■ MATERIAL FOR THIS TASK
BEGIN

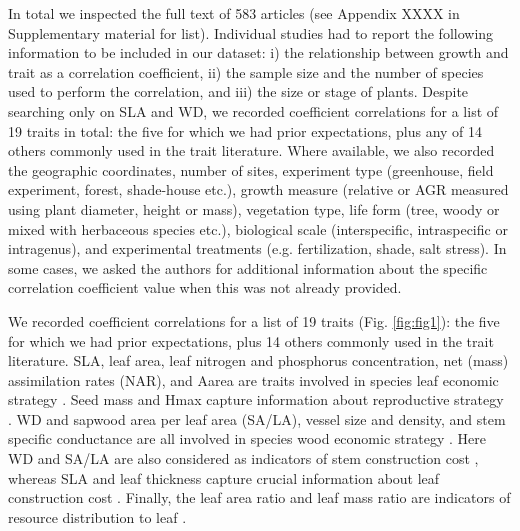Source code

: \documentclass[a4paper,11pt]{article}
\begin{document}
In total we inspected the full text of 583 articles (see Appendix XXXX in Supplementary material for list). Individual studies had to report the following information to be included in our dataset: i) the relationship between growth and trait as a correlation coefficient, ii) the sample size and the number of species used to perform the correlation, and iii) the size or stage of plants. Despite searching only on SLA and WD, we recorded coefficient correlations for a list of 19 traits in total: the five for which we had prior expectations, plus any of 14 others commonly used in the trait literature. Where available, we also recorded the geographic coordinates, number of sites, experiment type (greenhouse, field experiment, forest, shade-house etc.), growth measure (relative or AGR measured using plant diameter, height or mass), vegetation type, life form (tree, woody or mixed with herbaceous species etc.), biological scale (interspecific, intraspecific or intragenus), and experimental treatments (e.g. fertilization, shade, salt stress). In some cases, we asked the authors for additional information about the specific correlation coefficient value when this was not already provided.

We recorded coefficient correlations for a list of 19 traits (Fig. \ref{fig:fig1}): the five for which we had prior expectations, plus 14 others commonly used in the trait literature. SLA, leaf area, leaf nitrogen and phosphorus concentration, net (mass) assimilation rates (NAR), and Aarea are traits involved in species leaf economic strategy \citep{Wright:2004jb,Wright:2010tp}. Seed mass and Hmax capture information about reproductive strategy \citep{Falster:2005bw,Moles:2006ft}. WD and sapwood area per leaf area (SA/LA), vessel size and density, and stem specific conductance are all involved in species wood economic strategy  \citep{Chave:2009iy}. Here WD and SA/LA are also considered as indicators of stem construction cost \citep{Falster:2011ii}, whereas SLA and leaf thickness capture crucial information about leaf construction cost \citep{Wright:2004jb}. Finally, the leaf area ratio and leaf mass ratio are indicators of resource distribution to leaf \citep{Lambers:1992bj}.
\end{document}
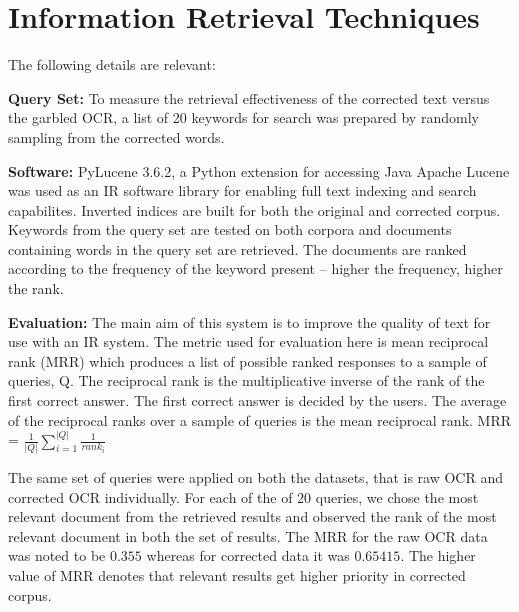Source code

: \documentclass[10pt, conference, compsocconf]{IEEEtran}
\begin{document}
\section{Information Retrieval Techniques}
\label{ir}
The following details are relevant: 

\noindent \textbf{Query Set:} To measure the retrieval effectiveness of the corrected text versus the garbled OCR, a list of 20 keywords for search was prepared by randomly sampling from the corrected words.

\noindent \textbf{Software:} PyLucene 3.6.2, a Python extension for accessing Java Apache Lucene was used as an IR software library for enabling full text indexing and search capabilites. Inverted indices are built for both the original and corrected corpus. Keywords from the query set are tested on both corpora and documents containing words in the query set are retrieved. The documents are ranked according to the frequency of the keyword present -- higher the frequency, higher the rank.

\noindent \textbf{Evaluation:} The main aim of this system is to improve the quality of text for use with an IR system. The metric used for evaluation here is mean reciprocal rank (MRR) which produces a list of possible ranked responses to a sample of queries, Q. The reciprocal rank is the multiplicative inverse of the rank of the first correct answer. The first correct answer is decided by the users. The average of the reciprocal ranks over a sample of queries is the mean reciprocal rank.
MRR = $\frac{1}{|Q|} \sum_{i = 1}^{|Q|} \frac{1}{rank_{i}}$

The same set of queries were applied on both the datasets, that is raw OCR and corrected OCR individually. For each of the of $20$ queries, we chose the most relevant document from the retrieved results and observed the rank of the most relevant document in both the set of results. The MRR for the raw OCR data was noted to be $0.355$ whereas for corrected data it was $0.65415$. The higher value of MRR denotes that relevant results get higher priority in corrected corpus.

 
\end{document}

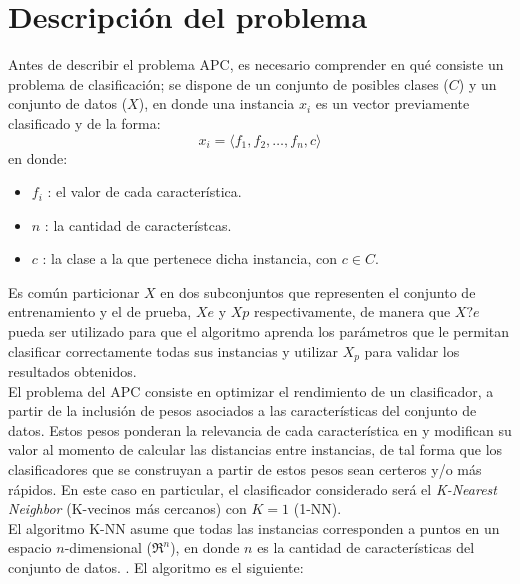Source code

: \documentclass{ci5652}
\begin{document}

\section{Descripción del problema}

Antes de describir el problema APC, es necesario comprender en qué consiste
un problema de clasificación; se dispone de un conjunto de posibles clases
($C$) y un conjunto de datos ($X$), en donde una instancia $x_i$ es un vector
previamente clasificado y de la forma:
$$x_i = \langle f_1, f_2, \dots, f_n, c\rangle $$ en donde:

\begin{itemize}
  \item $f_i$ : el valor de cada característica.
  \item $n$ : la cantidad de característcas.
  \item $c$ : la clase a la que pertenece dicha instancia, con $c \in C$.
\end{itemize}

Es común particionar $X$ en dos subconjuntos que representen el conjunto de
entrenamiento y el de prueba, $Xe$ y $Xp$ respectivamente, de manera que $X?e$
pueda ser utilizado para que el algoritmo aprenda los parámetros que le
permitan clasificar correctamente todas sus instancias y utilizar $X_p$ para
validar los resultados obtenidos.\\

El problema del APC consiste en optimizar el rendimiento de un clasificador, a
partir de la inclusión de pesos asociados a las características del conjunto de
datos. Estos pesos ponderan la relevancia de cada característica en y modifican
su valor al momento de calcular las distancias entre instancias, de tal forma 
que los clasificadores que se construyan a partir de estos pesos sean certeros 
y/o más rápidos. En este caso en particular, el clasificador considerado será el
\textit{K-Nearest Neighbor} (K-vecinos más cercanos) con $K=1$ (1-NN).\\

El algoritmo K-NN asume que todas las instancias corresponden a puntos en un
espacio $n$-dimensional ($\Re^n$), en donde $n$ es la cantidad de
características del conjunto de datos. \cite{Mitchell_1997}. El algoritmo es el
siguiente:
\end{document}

END

■ WORK REQUIRED
The reply must contain every entry above, exactly as written, and none of the pictures.

■ PROBLEM SOLUTION
Source code

: \documentclass[a4paper,11pt]{article}
\begin{document}
In total we inspected the full text of 583 articles (see Appendix XXXX in Supplementary material for list). Individual studies had to report the following information to be included in our dataset: i) the relationship between growth and trait as a correlation coefficient, ii) the sample size and the number of species used to perform the correlation, and iii) the size or stage of plants. Despite searching only on SLA and WD, we recorded coefficient correlations for a list of 19 traits in total: the five for which we had prior expectations, plus any of 14 others commonly used in the trait literature. Where available, we also recorded the geographic coordinates, number of sites, experiment type (greenhouse, field experiment, forest, shade-house etc.), growth measure (relative or AGR measured using plant diameter, height or mass), vegetation type, life form (tree, woody or mixed with herbaceous species etc.), biological scale (interspecific, intraspecific or intragenus), and experimental treatments (e.g. fertilization, shade, salt stress). In some cases, we asked the authors for additional information about the specific correlation coefficient value when this was not already provided.

We recorded coefficient correlations for a list of 19 traits (Fig. \ref{fig:fig1}): the five for which we had prior expectations, plus 14 others commonly used in the trait literature. SLA, leaf area, leaf nitrogen and phosphorus concentration, net (mass) assimilation rates (NAR), and Aarea are traits involved in species leaf economic strategy \citep{Wright:2004jb,Wright:2010tp}. Seed mass and Hmax capture information about reproductive strategy \citep{Falster:2005bw,Moles:2006ft}. WD and sapwood area per leaf area (SA/LA), vessel size and density, and stem specific conductance are all involved in species wood economic strategy  \citep{Chave:2009iy}. Here WD and SA/LA are also considered as indicators of stem construction cost \citep{Falster:2011ii}, whereas SLA and leaf thickness capture crucial information about leaf construction cost \citep{Wright:2004jb}. Finally, the leaf area ratio and leaf mass ratio are indicators of resource distribution to leaf \citep{Lambers:1992bj}.
\end{document}
Source code

: \documentclass[10pt, conference, compsocconf]{IEEEtran}
\begin{document}
\section{Information Retrieval Techniques}
\label{ir}
The following details are relevant: 

\noindent \textbf{Query Set:} To measure the retrieval effectiveness of the corrected text versus the garbled OCR, a list of 20 keywords for search was prepared by randomly sampling from the corrected words.

\noindent \textbf{Software:} PyLucene 3.6.2, a Python extension for accessing Java Apache Lucene was used as an IR software library for enabling full text indexing and search capabilites. Inverted indices are built for both the original and corrected corpus. Keywords from the query set are tested on both corpora and documents containing words in the query set are retrieved. The documents are ranked according to the frequency of the keyword present -- higher the frequency, higher the rank.

\noindent \textbf{Evaluation:} The main aim of this system is to improve the quality of text for use with an IR system. The metric used for evaluation here is mean reciprocal rank (MRR) which produces a list of possible ranked responses to a sample of queries, Q. The reciprocal rank is the multiplicative inverse of the rank of the first correct answer. The first correct answer is decided by the users. The average of the reciprocal ranks over a sample of queries is the mean reciprocal rank.
MRR = $\frac{1}{|Q|} \sum_{i = 1}^{|Q|} \frac{1}{rank_{i}}$

The same set of queries were applied on both the datasets, that is raw OCR and corrected OCR individually. For each of the of $20$ queries, we chose the most relevant document from the retrieved results and observed the rank of the most relevant document in both the set of results. The MRR for the raw OCR data was noted to be $0.355$ whereas for corrected data it was $0.65415$. The higher value of MRR denotes that relevant results get higher priority in corrected corpus.

 
\end{document}

Source code

: \documentclass{ci5652}
\begin{document}

\section{Descripción del problema}

Antes de describir el problema APC, es necesario comprender en qué consiste
un problema de clasificación; se dispone de un conjunto de posibles clases
($C$) y un conjunto de datos ($X$), en donde una instancia $x_i$ es un vector
previamente clasificado y de la forma:
$$x_i = \langle f_1, f_2, \dots, f_n, c\rangle $$ en donde:

\begin{itemize}
  \item $f_i$ : el valor de cada característica.
  \item $n$ : la cantidad de característcas.
  \item $c$ : la clase a la que pertenece dicha instancia, con $c \in C$.
\end{itemize}

Es común particionar $X$ en dos subconjuntos que representen el conjunto de
entrenamiento y el de prueba, $Xe$ y $Xp$ respectivamente, de manera que $X?e$
pueda ser utilizado para que el algoritmo aprenda los parámetros que le
permitan clasificar correctamente todas sus instancias y utilizar $X_p$ para
validar los resultados obtenidos.\\

El problema del APC consiste en optimizar el rendimiento de un clasificador, a
partir de la inclusión de pesos asociados a las características del conjunto de
datos. Estos pesos ponderan la relevancia de cada característica en y modifican
su valor al momento de calcular las distancias entre instancias, de tal forma 
que los clasificadores que se construyan a partir de estos pesos sean certeros 
y/o más rápidos. En este caso en particular, el clasificador considerado será el
\textit{K-Nearest Neighbor} (K-vecinos más cercanos) con $K=1$ (1-NN).\\

El algoritmo K-NN asume que todas las instancias corresponden a puntos en un
espacio $n$-dimensional ($\Re^n$), en donde $n$ es la cantidad de
características del conjunto de datos. \cite{Mitchell_1997}. El algoritmo es el
siguiente:
\end{document}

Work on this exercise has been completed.